RECORDS FOR THE TASK:

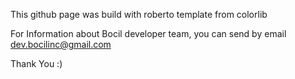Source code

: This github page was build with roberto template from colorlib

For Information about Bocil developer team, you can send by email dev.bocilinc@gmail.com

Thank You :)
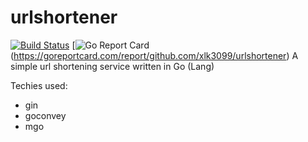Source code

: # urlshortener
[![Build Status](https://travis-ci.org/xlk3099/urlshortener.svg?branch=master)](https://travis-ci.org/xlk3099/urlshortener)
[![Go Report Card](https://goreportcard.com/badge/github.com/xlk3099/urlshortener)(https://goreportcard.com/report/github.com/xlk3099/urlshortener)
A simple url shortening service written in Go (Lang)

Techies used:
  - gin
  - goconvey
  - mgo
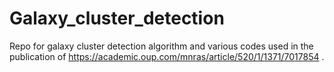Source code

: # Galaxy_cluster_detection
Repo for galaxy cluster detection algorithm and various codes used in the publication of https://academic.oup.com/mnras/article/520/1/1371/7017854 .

---

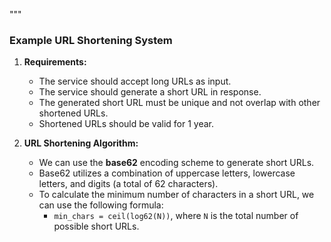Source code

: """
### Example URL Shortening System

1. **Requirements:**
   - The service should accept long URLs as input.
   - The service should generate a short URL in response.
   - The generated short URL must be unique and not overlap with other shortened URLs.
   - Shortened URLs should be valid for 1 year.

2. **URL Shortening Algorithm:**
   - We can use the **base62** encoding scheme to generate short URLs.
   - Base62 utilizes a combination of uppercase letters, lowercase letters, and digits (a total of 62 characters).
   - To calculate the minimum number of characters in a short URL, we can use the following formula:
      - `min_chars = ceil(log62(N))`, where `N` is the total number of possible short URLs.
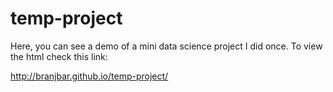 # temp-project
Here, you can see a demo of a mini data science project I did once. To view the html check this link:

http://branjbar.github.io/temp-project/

GOAL OF THE EXERCISE:
Extract from the data every line where "total" shows up.

SOLUTION BELOW:
   - Base62 utilizes a combination of uppercase letters, lowercase letters, and digits (a total of 62 characters).
      - `min_chars = ceil(log62(N))`, where `N` is the total number of possible short URLs.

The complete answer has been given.